- _Directions for this task_
Transcribe every record exactly.

:: The data ::

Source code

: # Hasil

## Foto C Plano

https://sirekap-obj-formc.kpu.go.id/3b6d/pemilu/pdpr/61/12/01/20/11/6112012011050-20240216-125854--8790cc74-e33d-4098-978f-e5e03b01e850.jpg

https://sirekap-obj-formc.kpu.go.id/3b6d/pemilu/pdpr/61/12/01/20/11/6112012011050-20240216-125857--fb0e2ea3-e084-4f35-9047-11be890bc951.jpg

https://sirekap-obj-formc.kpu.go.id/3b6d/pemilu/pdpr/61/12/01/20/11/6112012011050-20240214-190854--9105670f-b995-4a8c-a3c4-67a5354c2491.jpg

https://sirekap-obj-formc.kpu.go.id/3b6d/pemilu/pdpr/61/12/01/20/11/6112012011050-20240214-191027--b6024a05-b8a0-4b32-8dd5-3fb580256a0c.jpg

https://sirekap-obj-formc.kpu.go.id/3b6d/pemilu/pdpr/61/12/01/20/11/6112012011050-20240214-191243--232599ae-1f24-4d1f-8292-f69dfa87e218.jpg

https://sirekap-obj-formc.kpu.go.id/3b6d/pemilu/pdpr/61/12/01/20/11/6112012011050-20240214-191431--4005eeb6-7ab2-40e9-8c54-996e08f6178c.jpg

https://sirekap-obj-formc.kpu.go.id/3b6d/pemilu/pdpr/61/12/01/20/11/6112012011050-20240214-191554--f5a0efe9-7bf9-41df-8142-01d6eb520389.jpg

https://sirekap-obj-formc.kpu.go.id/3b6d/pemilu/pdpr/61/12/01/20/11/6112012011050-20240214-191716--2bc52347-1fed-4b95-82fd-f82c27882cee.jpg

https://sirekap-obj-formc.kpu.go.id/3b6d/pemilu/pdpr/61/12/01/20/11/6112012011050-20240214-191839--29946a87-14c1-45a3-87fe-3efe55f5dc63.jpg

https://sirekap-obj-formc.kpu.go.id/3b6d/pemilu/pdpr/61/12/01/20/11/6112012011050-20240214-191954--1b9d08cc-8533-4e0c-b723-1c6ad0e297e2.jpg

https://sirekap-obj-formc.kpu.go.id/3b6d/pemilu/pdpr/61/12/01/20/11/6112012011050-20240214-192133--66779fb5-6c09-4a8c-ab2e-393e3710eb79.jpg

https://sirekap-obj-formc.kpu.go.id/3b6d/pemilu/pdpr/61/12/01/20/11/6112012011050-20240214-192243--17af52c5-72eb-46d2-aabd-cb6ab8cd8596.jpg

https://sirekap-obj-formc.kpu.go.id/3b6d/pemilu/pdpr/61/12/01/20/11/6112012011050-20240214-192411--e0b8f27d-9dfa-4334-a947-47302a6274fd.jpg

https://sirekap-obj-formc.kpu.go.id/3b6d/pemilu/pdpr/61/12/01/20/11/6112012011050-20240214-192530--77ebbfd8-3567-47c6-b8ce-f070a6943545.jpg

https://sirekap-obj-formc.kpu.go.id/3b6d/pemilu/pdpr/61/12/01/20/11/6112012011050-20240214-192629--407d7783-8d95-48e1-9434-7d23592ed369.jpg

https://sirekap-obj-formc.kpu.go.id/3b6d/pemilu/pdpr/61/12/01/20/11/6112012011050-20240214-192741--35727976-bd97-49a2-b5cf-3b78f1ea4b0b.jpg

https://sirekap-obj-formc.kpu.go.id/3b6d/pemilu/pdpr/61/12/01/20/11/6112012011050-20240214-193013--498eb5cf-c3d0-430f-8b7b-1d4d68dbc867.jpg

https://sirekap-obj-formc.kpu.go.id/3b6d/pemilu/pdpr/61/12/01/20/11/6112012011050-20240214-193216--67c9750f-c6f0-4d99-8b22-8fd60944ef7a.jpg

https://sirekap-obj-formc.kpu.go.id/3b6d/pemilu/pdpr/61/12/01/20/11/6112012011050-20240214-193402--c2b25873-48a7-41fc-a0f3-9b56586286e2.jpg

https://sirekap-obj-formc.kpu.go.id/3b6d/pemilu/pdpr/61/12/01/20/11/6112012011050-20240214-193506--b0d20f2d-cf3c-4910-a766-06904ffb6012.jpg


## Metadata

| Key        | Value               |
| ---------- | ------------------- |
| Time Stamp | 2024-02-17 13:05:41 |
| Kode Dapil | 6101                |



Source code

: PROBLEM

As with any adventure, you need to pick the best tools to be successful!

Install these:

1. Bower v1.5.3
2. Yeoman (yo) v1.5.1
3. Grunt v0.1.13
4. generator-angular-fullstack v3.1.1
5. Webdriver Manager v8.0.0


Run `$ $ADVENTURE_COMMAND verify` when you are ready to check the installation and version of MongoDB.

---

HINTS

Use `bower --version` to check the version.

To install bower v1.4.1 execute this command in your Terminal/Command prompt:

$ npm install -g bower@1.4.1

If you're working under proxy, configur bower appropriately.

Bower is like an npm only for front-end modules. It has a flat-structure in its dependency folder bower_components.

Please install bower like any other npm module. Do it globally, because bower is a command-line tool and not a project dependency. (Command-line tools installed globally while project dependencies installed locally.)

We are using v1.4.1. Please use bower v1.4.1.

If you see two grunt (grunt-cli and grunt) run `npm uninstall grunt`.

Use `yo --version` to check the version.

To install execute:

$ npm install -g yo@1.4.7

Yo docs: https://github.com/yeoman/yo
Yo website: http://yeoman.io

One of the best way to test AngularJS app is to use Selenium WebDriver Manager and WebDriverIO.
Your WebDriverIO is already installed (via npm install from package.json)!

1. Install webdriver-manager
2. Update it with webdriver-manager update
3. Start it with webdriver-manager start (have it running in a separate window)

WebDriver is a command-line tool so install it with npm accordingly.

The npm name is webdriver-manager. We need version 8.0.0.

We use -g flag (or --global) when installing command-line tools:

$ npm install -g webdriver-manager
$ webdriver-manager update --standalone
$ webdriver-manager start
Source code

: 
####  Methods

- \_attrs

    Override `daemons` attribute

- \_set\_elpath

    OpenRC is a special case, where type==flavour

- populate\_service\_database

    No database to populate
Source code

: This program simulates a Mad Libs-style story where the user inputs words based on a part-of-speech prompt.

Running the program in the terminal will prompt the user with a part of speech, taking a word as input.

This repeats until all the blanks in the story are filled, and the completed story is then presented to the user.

:::

- _Answer area_
Source code

: # Hasil

## Foto C Plano

https://sirekap-obj-formc.kpu.go.id/3b6d/pemilu/pdpr/61/12/01/20/11/6112012011050-20240216-125854--8790cc74-e33d-4098-978f-e5e03b01e850.jpg

https://sirekap-obj-formc.kpu.go.id/3b6d/pemilu/pdpr/61/12/01/20/11/6112012011050-20240216-125857--fb0e2ea3-e084-4f35-9047-11be890bc951.jpg

https://sirekap-obj-formc.kpu.go.id/3b6d/pemilu/pdpr/61/12/01/20/11/6112012011050-20240214-190854--9105670f-b995-4a8c-a3c4-67a5354c2491.jpg

https://sirekap-obj-formc.kpu.go.id/3b6d/pemilu/pdpr/61/12/01/20/11/6112012011050-20240214-191027--b6024a05-b8a0-4b32-8dd5-3fb580256a0c.jpg

https://sirekap-obj-formc.kpu.go.id/3b6d/pemilu/pdpr/61/12/01/20/11/6112012011050-20240214-191243--232599ae-1f24-4d1f-8292-f69dfa87e218.jpg

https://sirekap-obj-formc.kpu.go.id/3b6d/pemilu/pdpr/61/12/01/20/11/6112012011050-20240214-191431--4005eeb6-7ab2-40e9-8c54-996e08f6178c.jpg

https://sirekap-obj-formc.kpu.go.id/3b6d/pemilu/pdpr/61/12/01/20/11/6112012011050-20240214-191554--f5a0efe9-7bf9-41df-8142-01d6eb520389.jpg

https://sirekap-obj-formc.kpu.go.id/3b6d/pemilu/pdpr/61/12/01/20/11/6112012011050-20240214-191716--2bc52347-1fed-4b95-82fd-f82c27882cee.jpg

https://sirekap-obj-formc.kpu.go.id/3b6d/pemilu/pdpr/61/12/01/20/11/6112012011050-20240214-191839--29946a87-14c1-45a3-87fe-3efe55f5dc63.jpg

https://sirekap-obj-formc.kpu.go.id/3b6d/pemilu/pdpr/61/12/01/20/11/6112012011050-20240214-191954--1b9d08cc-8533-4e0c-b723-1c6ad0e297e2.jpg

https://sirekap-obj-formc.kpu.go.id/3b6d/pemilu/pdpr/61/12/01/20/11/6112012011050-20240214-192133--66779fb5-6c09-4a8c-ab2e-393e3710eb79.jpg

https://sirekap-obj-formc.kpu.go.id/3b6d/pemilu/pdpr/61/12/01/20/11/6112012011050-20240214-192243--17af52c5-72eb-46d2-aabd-cb6ab8cd8596.jpg

https://sirekap-obj-formc.kpu.go.id/3b6d/pemilu/pdpr/61/12/01/20/11/6112012011050-20240214-192411--e0b8f27d-9dfa-4334-a947-47302a6274fd.jpg

https://sirekap-obj-formc.kpu.go.id/3b6d/pemilu/pdpr/61/12/01/20/11/6112012011050-20240214-192530--77ebbfd8-3567-47c6-b8ce-f070a6943545.jpg

https://sirekap-obj-formc.kpu.go.id/3b6d/pemilu/pdpr/61/12/01/20/11/6112012011050-20240214-192629--407d7783-8d95-48e1-9434-7d23592ed369.jpg

https://sirekap-obj-formc.kpu.go.id/3b6d/pemilu/pdpr/61/12/01/20/11/6112012011050-20240214-192741--35727976-bd97-49a2-b5cf-3b78f1ea4b0b.jpg

https://sirekap-obj-formc.kpu.go.id/3b6d/pemilu/pdpr/61/12/01/20/11/6112012011050-20240214-193013--498eb5cf-c3d0-430f-8b7b-1d4d68dbc867.jpg

https://sirekap-obj-formc.kpu.go.id/3b6d/pemilu/pdpr/61/12/01/20/11/6112012011050-20240214-193216--67c9750f-c6f0-4d99-8b22-8fd60944ef7a.jpg

https://sirekap-obj-formc.kpu.go.id/3b6d/pemilu/pdpr/61/12/01/20/11/6112012011050-20240214-193402--c2b25873-48a7-41fc-a0f3-9b56586286e2.jpg

https://sirekap-obj-formc.kpu.go.id/3b6d/pemilu/pdpr/61/12/01/20/11/6112012011050-20240214-193506--b0d20f2d-cf3c-4910-a766-06904ffb6012.jpg


## Metadata

| Key        | Value               |
| ---------- | ------------------- |
| Time Stamp | 2024-02-17 13:05:41 |
| Kode Dapil | 6101                |



Source code

: PROBLEM

As with any adventure, you need to pick the best tools to be successful!

Install these:

1. Bower v1.5.3
2. Yeoman (yo) v1.5.1
3. Grunt v0.1.13
4. generator-angular-fullstack v3.1.1
5. Webdriver Manager v8.0.0


Run `$ $ADVENTURE_COMMAND verify` when you are ready to check the installation and version of MongoDB.

---

HINTS

Use `bower --version` to check the version.

To install bower v1.4.1 execute this command in your Terminal/Command prompt:

$ npm install -g bower@1.4.1

If you're working under proxy, configur bower appropriately.

Bower is like an npm only for front-end modules. It has a flat-structure in its dependency folder bower_components.

Please install bower like any other npm module. Do it globally, because bower is a command-line tool and not a project dependency. (Command-line tools installed globally while project dependencies installed locally.)

We are using v1.4.1. Please use bower v1.4.1.

If you see two grunt (grunt-cli and grunt) run `npm uninstall grunt`.

Use `yo --version` to check the version.

To install execute:

$ npm install -g yo@1.4.7

Yo docs: https://github.com/yeoman/yo
Yo website: http://yeoman.io

One of the best way to test AngularJS app is to use Selenium WebDriver Manager and WebDriverIO.
Your WebDriverIO is already installed (via npm install from package.json)!

1. Install webdriver-manager
2. Update it with webdriver-manager update
3. Start it with webdriver-manager start (have it running in a separate window)

WebDriver is a command-line tool so install it with npm accordingly.

The npm name is webdriver-manager. We need version 8.0.0.

We use -g flag (or --global) when installing command-line tools:

$ npm install -g webdriver-manager
$ webdriver-manager update --standalone
$ webdriver-manager start
Source code

: 
####  Methods

- \_attrs

    Override `daemons` attribute

- \_set\_elpath

    OpenRC is a special case, where type==flavour

- populate\_service\_database

    No database to populate
Source code

: This program simulates a Mad Libs-style story where the user inputs words based on a part-of-speech prompt.

Running the program in the terminal will prompt the user with a part of speech, taking a word as input.

This repeats until all the blanks in the story are filled, and the completed story is then presented to the user.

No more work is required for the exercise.